The published results of intention-to-treat analyses of stone fragmentation and extraction using SpyGlass cholangioscopy are even better, with reported success rates of 92% to 100% (9,10). This is significant given that these particular stones had previously failed conventional attempts at extraction and could have undergone more invasive interventions, including open bile duct exploration, for extraction. Our 90% success rate with EHL for stone fragmentation and subsequent extraction is also consistent with data reported in the literature.

SpyGlass cholangioscopy has certainly proven to be effective in the investigation of biliary strictures and treatment of biliary stones. However, there are certain technical limitations that warrant mention. This is a fibreoptic technology and image quality has been one of the major drawbacks, especially when compared with imaging using ‘mother-baby’ video cholangioscopes. However, the development of high-definition video technology in the near future is inevitable and will certainly enhance image quality. Nonetheless, given the current constraints with this technology, and that these procedures are time consuming, visualization can be optimized by adequate irrigation and proper drainage and suctioning through a generous sphincterotomy. This, however, can sometimes be difficult proximal to a stricture. In our experience, free irrigation can be performed provided suctioning is performed by the assisting nurse with a syringe attached to the operating channel of the SpyScope access catheter. This can eliminate debris and improve image quality.

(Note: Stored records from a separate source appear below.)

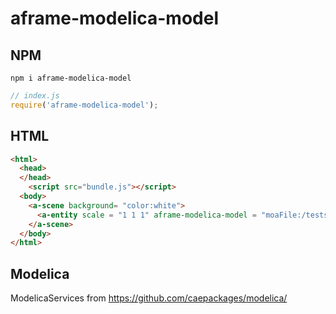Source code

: # aframe-modelica-model

## NPM

```
npm i aframe-modelica-model
```

```javascript
// index.js
require('aframe-modelica-model');
```

## HTML

```html
<html>
  <head>
  </head>
    <script src="bundle.js"></script>  
  <body>
    <a-scene background= "color:white">
      <a-entity scale = "1 1 1" aframe-modelica-model = "moaFile:/tests/engine/animation.moa;timeScale:0.05"></a-entity>
    </a-scene>
  </body>
</html>
```

## Modelica

ModelicaServices from
https://github.com/caepackages/modelica/

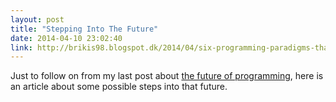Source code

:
 ```yaml
---
layout: post
title: "Stepping Into The Future"
date: 2014-04-10 23:02:40
link: http://brikis98.blogspot.dk/2014/04/six-programming-paradigms-that-will.html
---
```

Just to follow on from my last post about [the future of programming](/2014/04/the-future-of-programming), here is an article about some possible steps into that future.
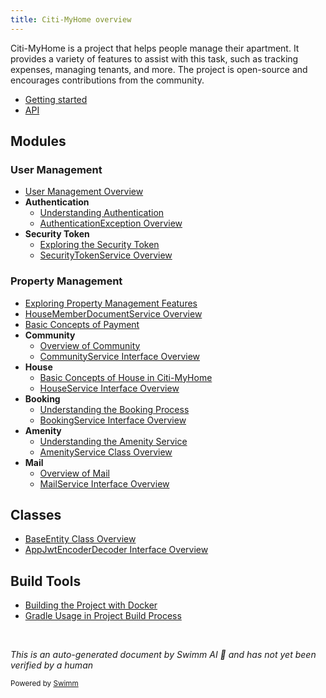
 ```yaml
---
title: Citi-MyHome overview
---
```

Citi-MyHome is a project that helps people manage their apartment. It provides a variety of features to assist with this task, such as tracking expenses, managing tenants, and more. The project is open-source and encourages contributions from the community.

- <SwmLink doc-title="Getting started">[Getting started](.swm/getting-started.lbfa1uy0.sw.md)</SwmLink>
- <SwmLink doc-title="API">[API](/.swm/api.mwqdh990.sw.md)</SwmLink>

## Modules

### User Management

- <SwmLink doc-title="User Management Overview">[User Management Overview](/.swm/user-management-overview.2z13dq8l.sw.md)</SwmLink>
- **Authentication**
  - <SwmLink doc-title="Understanding Authentication">[Understanding Authentication](/.swm/understanding-authentication.t7ujyoz1.sw.md)</SwmLink>
  - <SwmLink doc-title="AuthenticationException Overview">[AuthenticationException Overview](/.swm/authenticationexception-overview.ptbs9.sw.md)</SwmLink>
- **Security Token**
  - <SwmLink doc-title="Exploring the Security Token">[Exploring the Security Token](/.swm/exploring-the-security-token.437bynoq.sw.md)</SwmLink>
  - <SwmLink doc-title="SecurityTokenService Overview">[SecurityTokenService Overview](/.swm/securitytokenservice-overview.p9i9k.sw.md)</SwmLink>

### Property Management

- <SwmLink doc-title="Exploring Property Management Features">[Exploring Property Management Features](/.swm/exploring-property-management-features.cui1oc5h.sw.md)</SwmLink>
- <SwmLink doc-title="HouseMemberDocumentService Overview">[HouseMemberDocumentService Overview](/.swm/housememberdocumentservice-overview.h4jr0.sw.md)</SwmLink>
- <SwmLink doc-title="Basic Concepts of Payment">[Basic Concepts of Payment](/.swm/basic-concepts-of-payment.hv98gkkj.sw.md)</SwmLink>
- **Community**
  - <SwmLink doc-title="Overview of Community">[Overview of Community](/.swm/overview-of-community.rvfle9cp.sw.md)</SwmLink>
  - <SwmLink doc-title="CommunityService Interface Overview">[CommunityService Interface Overview](/.swm/communityservice-interface-overview.ekhkx.sw.md)</SwmLink>
- **House**
  - <SwmLink doc-title="Basic Concepts of House in Citi-MyHome">[Basic Concepts of House in Citi-MyHome](/.swm/basic-concepts-of-house-in-citi-myhome.y0q0y11n.sw.md)</SwmLink>
  - <SwmLink doc-title="HouseService Interface Overview">[HouseService Interface Overview](/.swm/houseservice-interface-overview.a7buf.sw.md)</SwmLink>
- **Booking**
  - <SwmLink doc-title="Understanding the Booking Process">[Understanding the Booking Process](/.swm/understanding-the-booking-process.9fwm1ywf.sw.md)</SwmLink>
  - <SwmLink doc-title="BookingService Interface Overview">[BookingService Interface Overview](/.swm/bookingservice-interface-overview.mont0.sw.md)</SwmLink>
- **Amenity**
  - <SwmLink doc-title="Understanding the Amenity Service">[Understanding the Amenity Service](/.swm/understanding-the-amenity-service.qk7hr5pc.sw.md)</SwmLink>
  - <SwmLink doc-title="AmenityService Class Overview">[AmenityService Class Overview](/.swm/amenityservice-class-overview.lv2gq.sw.md)</SwmLink>
- **Mail**
  - <SwmLink doc-title="Overview of Mail">[Overview of Mail](/.swm/overview-of-mail.b30lhdo7.sw.md)</SwmLink>
  - <SwmLink doc-title="MailService Interface Overview">[MailService Interface Overview](/.swm/mailservice-interface-overview.ypnhp.sw.md)</SwmLink>

## Classes

- <SwmLink doc-title="BaseEntity Class Overview">[BaseEntity Class Overview](/.swm/baseentity-class-overview.yp3e9.sw.md)</SwmLink>
- <SwmLink doc-title="AppJwtEncoderDecoder Interface Overview">[AppJwtEncoderDecoder Interface Overview](/.swm/appjwtencoderdecoder-interface-overview.xw61c.sw.md)</SwmLink>

## Build Tools

- <SwmLink doc-title="Building the Project with Docker">[Building the Project with Docker](/.swm/building-the-project-with-docker.w68icj1z.sw.md)</SwmLink>
- <SwmLink doc-title="Gradle Usage in Project Build Process">[Gradle Usage in Project Build Process](/.swm/gradle-usage-in-project-build-process.4fexck1f.sw.md)</SwmLink>

&nbsp;

*This is an auto-generated document by Swimm AI 🌊 and has not yet been verified by a human*

<SwmMeta version="3.0.0" repo-id="Z2l0aHViJTNBJTNBQ2l0aS1NeUhvbWUlM0ElM0FnaWxhZG5hdm90" repo-name="Citi-MyHome"><sup>Powered by [Swimm](https://app.swimm.io/)</sup></SwmMeta>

We also believe that the distal bile duct is the most technically challenging area to visualize. This likely occurs because the tip of the SpyScope access catheter and, hence, the SpyGlass probe, abuts the wall of the bile duct as it straightens coming through the distal bile duct. Some investigators recommend examining the distal bile duct in a ‘long’ ERCP position so as to align the access catheter with the long axis of the bile duct and position it in the middle of the lumen.

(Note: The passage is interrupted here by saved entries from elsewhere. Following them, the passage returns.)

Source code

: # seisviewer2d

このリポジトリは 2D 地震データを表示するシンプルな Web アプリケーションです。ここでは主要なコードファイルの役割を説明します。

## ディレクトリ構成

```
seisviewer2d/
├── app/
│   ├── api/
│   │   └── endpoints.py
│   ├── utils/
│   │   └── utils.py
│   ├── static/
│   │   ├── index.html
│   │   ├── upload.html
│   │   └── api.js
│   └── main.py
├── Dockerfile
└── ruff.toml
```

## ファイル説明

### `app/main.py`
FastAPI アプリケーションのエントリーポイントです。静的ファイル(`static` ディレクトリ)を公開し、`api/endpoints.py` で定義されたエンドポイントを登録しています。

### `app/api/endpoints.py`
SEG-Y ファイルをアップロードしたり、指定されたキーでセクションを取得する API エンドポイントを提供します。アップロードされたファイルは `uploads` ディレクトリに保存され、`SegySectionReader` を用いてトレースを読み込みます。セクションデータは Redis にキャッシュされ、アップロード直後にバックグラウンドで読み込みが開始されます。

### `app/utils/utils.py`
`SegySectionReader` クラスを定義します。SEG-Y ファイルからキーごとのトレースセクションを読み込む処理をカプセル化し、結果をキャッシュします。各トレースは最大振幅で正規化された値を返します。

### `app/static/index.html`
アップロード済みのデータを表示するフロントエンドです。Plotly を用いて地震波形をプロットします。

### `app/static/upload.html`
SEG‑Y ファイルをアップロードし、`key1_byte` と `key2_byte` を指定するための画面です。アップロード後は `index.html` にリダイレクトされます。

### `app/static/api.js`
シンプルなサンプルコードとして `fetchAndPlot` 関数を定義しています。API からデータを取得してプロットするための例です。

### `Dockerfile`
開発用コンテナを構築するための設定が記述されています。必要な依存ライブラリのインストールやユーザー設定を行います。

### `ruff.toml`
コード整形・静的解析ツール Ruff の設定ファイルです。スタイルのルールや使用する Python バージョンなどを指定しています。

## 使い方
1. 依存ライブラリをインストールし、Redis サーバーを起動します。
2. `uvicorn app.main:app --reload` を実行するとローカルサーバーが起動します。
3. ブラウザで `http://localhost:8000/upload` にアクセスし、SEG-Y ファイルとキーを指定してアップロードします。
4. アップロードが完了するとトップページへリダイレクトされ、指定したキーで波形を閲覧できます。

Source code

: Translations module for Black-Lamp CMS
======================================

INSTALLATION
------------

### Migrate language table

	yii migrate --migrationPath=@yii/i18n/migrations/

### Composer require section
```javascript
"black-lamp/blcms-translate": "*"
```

Our study was not a prospective controlled analysis but rather an observational study in which we assessed data from each consecutive patient who underwent SpyGlass cholangioscopy. This design is bound to introduce potential bias in making a visual diagnosis if the clinical history and investigations are known to the endoscopist. This bias could be excluded if the endoscopist performing the procedure is blinded to clinical information. However, because this was an observational study involving a new technical procedure, we believed that the endoscopist should have as much clinical information available as possible to maximize the diagnostic and therapeuitc yield of SpyGlass cholangioscopy.

CONCLUSION.

SpyGlass cholangioscopy is a significant advance in the direct evaluation of the biliary tree and allows for a single endoscopist to directly visualize and biopsy strictures for tissue diagnosis, and perform EHL fragmentation of stones that are otherwise refractory to conventional modalities of extraction such as balloon/basket extraction, mechanical lithotripsy and dilation-assisted balloon extraction. It is a time-consuming albeit safe procedure and efficacy is bound to improve with increases in operator experience and improvements in technology, especially those targeting optical optimization.

Footnotes

DISCLOSURES: Dr Gurpal Sandha is a consultant for Boston Scientific. The other authors have no finacial disclosures or conflict of interest relevant to this article. This study was presented, in part, as an abstract at Canadian Digestive Diseases Week, February 23 to 27, 2012, Montreal, Quebec.